Data shown:
————————

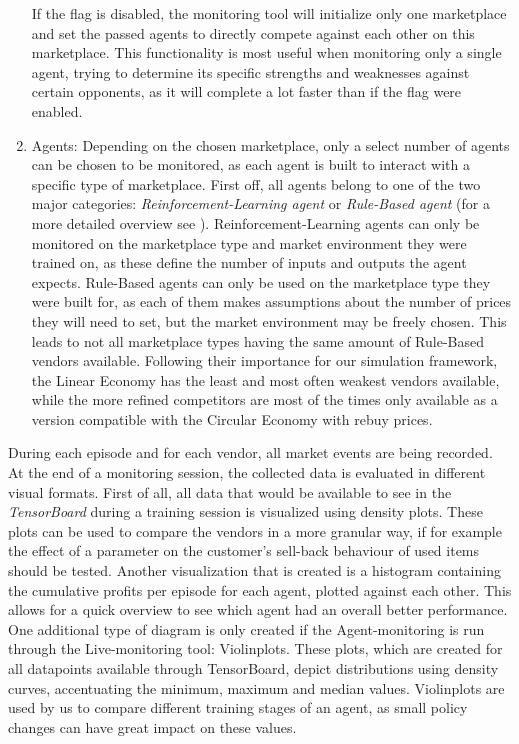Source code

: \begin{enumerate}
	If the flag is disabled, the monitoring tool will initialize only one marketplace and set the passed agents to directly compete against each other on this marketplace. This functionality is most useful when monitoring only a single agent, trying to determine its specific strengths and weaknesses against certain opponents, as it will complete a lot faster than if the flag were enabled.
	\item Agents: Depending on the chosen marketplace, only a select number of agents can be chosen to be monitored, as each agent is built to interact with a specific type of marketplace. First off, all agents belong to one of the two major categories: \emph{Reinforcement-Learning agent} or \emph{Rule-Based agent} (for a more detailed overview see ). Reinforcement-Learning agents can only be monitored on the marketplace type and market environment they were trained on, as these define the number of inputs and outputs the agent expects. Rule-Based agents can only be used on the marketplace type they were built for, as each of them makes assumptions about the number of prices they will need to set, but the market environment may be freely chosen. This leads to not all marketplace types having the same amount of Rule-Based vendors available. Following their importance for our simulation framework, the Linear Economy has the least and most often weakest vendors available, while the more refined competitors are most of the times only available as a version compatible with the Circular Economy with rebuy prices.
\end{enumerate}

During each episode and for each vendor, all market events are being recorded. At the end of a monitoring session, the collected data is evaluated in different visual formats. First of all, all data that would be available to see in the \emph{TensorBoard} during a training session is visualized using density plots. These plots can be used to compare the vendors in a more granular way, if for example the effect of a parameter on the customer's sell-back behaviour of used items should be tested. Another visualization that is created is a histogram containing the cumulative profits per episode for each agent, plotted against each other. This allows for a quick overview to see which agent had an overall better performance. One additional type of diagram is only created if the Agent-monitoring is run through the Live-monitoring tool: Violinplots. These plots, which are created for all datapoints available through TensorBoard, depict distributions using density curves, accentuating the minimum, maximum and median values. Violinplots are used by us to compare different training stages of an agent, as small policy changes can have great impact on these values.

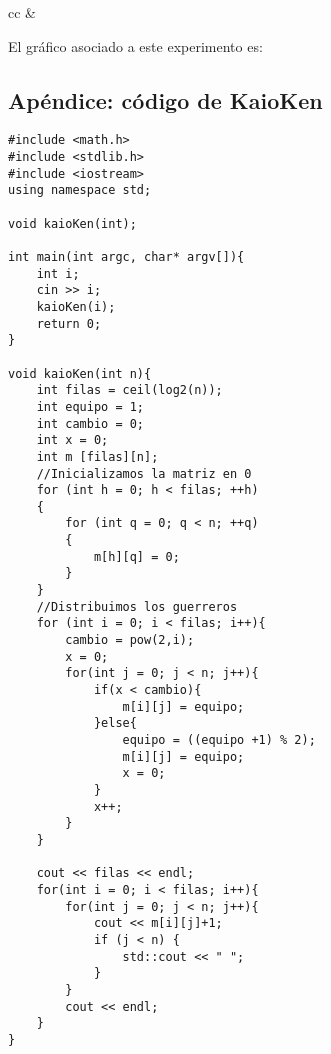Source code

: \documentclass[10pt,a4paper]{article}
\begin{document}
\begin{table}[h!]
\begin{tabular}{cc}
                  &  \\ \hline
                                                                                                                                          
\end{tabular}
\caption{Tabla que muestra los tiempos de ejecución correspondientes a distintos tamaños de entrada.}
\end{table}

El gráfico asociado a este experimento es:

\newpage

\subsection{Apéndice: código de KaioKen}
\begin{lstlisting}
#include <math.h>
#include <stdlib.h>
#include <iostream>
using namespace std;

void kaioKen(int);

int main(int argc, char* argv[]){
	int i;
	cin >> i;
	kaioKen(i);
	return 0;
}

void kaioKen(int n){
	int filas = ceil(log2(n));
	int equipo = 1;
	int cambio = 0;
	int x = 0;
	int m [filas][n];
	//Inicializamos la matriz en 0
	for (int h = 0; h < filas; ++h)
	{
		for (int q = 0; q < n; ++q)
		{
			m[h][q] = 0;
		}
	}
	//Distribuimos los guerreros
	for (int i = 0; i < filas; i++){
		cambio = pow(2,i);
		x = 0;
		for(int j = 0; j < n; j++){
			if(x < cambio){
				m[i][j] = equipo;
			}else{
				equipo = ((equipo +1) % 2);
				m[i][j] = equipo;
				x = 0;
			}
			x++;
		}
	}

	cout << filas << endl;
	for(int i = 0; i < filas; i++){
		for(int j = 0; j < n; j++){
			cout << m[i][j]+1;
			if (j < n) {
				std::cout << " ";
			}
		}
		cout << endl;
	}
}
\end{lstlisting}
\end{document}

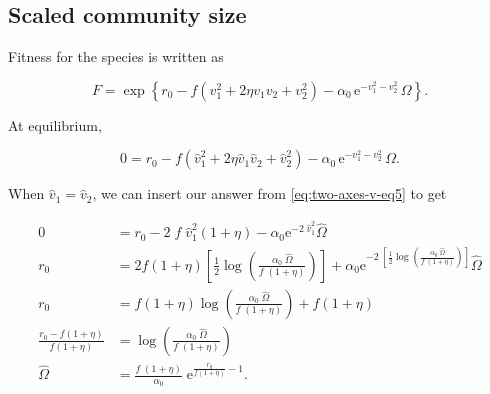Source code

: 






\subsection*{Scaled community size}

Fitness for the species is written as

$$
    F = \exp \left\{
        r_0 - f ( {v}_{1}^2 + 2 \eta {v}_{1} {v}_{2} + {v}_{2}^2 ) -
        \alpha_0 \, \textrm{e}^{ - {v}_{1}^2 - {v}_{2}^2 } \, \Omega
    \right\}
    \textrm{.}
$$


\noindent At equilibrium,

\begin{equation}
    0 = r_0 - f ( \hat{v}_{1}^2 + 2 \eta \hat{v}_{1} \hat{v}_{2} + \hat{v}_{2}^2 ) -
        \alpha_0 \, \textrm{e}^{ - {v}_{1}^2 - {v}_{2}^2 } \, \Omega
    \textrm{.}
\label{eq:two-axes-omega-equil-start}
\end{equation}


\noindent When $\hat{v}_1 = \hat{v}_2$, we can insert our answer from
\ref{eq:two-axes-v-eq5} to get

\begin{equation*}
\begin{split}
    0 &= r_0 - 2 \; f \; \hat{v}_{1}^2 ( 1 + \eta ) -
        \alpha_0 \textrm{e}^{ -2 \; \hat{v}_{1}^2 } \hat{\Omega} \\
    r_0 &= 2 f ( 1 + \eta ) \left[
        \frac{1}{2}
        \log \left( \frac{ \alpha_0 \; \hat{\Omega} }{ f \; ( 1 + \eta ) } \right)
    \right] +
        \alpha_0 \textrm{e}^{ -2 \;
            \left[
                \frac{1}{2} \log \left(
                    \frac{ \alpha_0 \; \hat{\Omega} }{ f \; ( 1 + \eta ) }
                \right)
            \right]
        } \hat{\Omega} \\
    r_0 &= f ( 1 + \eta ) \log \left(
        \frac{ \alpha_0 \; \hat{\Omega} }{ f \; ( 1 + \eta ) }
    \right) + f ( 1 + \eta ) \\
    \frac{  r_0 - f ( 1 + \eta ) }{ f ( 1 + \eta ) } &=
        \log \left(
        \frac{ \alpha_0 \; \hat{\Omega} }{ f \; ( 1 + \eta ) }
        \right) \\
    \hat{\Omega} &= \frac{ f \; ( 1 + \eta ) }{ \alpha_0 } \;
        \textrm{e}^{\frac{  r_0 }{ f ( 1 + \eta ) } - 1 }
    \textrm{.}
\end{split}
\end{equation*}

————————

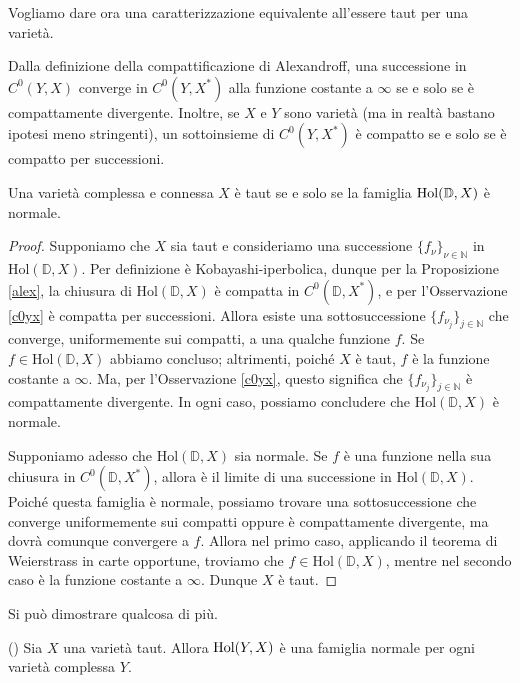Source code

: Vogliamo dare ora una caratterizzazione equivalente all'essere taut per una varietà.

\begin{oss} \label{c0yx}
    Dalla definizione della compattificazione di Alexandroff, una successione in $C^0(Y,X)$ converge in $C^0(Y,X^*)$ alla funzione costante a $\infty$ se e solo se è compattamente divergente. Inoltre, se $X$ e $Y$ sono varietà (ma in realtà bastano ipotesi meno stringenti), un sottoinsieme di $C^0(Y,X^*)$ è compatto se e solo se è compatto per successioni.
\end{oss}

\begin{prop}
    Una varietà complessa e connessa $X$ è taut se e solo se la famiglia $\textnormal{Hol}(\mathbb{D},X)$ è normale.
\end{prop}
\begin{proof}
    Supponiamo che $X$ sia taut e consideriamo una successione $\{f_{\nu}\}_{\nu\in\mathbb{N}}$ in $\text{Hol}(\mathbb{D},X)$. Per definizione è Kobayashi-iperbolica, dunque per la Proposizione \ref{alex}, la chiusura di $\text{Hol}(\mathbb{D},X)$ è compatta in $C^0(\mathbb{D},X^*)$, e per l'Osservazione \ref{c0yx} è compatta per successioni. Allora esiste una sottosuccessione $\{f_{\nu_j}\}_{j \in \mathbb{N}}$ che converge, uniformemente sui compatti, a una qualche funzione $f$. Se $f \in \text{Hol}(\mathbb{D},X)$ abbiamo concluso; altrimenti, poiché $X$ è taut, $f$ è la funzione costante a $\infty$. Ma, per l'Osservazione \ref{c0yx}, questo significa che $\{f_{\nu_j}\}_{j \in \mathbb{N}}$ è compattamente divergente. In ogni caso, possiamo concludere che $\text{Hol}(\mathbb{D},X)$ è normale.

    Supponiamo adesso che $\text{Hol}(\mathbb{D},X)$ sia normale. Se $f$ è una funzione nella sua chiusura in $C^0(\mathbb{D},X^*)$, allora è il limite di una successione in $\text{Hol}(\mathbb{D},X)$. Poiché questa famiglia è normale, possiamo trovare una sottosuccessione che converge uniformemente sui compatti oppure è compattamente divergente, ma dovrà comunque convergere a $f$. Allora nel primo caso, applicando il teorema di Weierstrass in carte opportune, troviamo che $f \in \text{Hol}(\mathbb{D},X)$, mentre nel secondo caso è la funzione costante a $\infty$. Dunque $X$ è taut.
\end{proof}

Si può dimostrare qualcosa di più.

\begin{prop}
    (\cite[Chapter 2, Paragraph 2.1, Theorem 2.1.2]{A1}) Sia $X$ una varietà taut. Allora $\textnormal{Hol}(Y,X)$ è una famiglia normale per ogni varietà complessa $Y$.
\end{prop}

————————

Take every line above that includes "cout" and list it.

	cout << filas << endl;
			cout << m[i][j]+1;
				std::cout << " ";
		cout << endl;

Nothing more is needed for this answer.